Jurubicara KPK, Budi Prasetyo, menilai sikap Presiden Prabowo sejalan dengan komitmen negara dalam pemberantasan korupsi.
Ia menekankan bahwa penegakan hukum yang serius bukan hanya soal menghukum pelaku, tetapi juga menjadi cermin keadilan masyarakat.
“Kita penting melihat kembali esensi penegakan hukum yang memberikan efek jera para pelakunya dan rasa keadilan bagi masyarakat. Penegakan hukum yang serius juga sekaligus menjadi cermin komitmen negara dalam pemberantasan korupsi,” ujar Budi, Minggu (24/8/2025).
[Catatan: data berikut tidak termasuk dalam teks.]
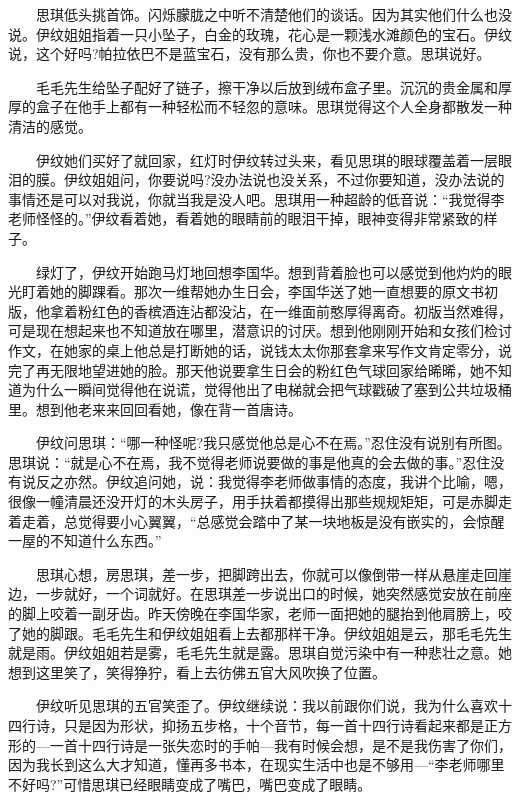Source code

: \documentclass[12pt,UTF8]{ctexbook}
\begin{document}
　　思琪低头挑首饰。闪烁朦胧之中听不清楚他们的谈话。因为其实他们什么也没说。伊纹姐姐指着一只小坠子，白金的玫瑰，花心是一颗浅水滩颜色的宝石。伊纹说，这个好吗?帕拉依巴不是蓝宝石，没有那么贵，你也不要介意。思琪说好。

　　毛毛先生给坠子配好了链子，擦干净以后放到绒布盒子里。沉沉的贵金属和厚厚的盒子在他手上都有一种轻松而不轻忽的意味。思琪觉得这个人全身都散发一种清洁的感觉。

　　伊纹她们买好了就回家，红灯时伊纹转过头来，看见思琪的眼球覆盖着一层眼泪的膜。伊纹姐姐问，你要说吗?没办法说也没关系，不过你要知道，没办法说的事情还是可以对我说，你就当我是没人吧。思琪用一种超龄的低音说：\enquote{我觉得李老师怪怪的。}伊纹看着她，看着她的眼睛前的眼泪干掉，眼神变得非常紧致的样子。

　　绿灯了，伊纹开始跑马灯地回想李国华。想到背着脸也可以感觉到他灼灼的眼光盯着她的脚踝看。那次一维帮她办生日会，李国华送了她一直想要的原文书初版，他拿着粉红色的香槟酒连沾都没沾，在一维面前憨厚得离奇。初版当然难得，可是现在想起来也不知道放在哪里，潜意识的讨厌。想到他刚刚开始和女孩们检讨作文，在她家的桌上他总是打断她的话，说钱太太你那套拿来写作文肯定零分，说完了再无限地望进她的脸。那天他说要拿生日会的粉红色气球回家给晞晞，她不知道为什么一瞬间觉得他在说谎，觉得他出了电梯就会把气球戳破了塞到公共垃圾桶里。想到他老来来回回看她，像在背一首唐诗。

　　伊纹问思琪：\enquote{哪一种怪呢?我只感觉他总是心不在焉。}忍住没有说别有所图。思琪说：\enquote{就是心不在焉，我不觉得老师说要做的事是他真的会去做的事。}忍住没有说反之亦然。伊纹追问她，说：我觉得李老师做事情的态度，我讲个比喻，嗯，很像一幢清晨还没开灯的木头房子，用手扶着都摸得出那些规规矩矩，可是赤脚走着走着，总觉得要小心翼翼，\enquote{总感觉会踏中了某一块地板是没有嵌实的，会惊醒一屋的不知道什么东西。}

　　思琪心想，房思琪，差一步，把脚跨出去，你就可以像倒带一样从悬崖走回崖边，一步就好，一个词就好。在思琪差一步说出口的时候，她突然感觉安放在前座的脚上咬着一副牙齿。昨天傍晚在李国华家，老师一面把她的腿抬到他肩膀上，咬了她的脚跟。毛毛先生和伊纹姐姐看上去都那样干净。伊纹姐姐是云，那毛毛先生就是雨。伊纹姐姐若是雾，毛毛先生就是露。思琪自觉污染中有一种悲壮之意。她想到这里笑了，笑得狰狞，看上去彷佛五官大风吹换了位置。

　　伊纹听见思琪的五官笑歪了。伊纹继续说：我以前跟你们说，我为什么喜欢十四行诗，只是因为形状，抑扬五步格，十个音节，每一首十四行诗看起来都是正方形的---一首十四行诗是一张失恋时的手帕---我有时候会想，是不是我伤害了你们，因为我长到这么大才知道，懂再多书本，在现实生活中也是不够用---\enquote{李老师哪里不好吗?}可惜思琪已经眼睛变成了嘴巴，嘴巴变成了眼睛。
\end{document}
Kasus Noel dan Skandal Sertifikat K3
Kasus ini mencuat usai operasi tangkap tangan (OTT) KPK pada 20–21 Agustus 2025. Noel bersama sejumlah pejabat Kemnaker diduga melakukan pemerasan dalam pengurusan sertifikat Keselamatan dan Kesehatan Kerja (K3).
Dalam aturan resmi, tarif pembuatan sertifikat K3 hanya Rp275 ribu. Namun, para pekerja dan buruh dipaksa merogoh kocek hingga Rp6 juta jika ingin pengajuan sertifikasi mereka diproses cepat.
Modus pemerasan dilakukan dengan cara memperlambat, mempersulit, atau bahkan tidak memproses permohonan yang tidak membayar lebih.
Angka Rp6 juta jelas memberatkan pekerja. Sebagai perbandingan, biaya tersebut setara dengan dua kali lipat rata-rata Upah Minimum Regional (UMR) buruh di beberapa daerah.
Kondisi ini membuat banyak pekerja terhimpit, karena sertifikasi K3 merupakan syarat mutlak untuk bekerja di bidang tertentu.
Respons KPK: Bukan Sekadar Menindak, Tapi Mencegah
Budi menambahkan, penindakan hukum tidak cukup jika tidak dibarengi perbaikan sistem di sektor ketenagakerjaan.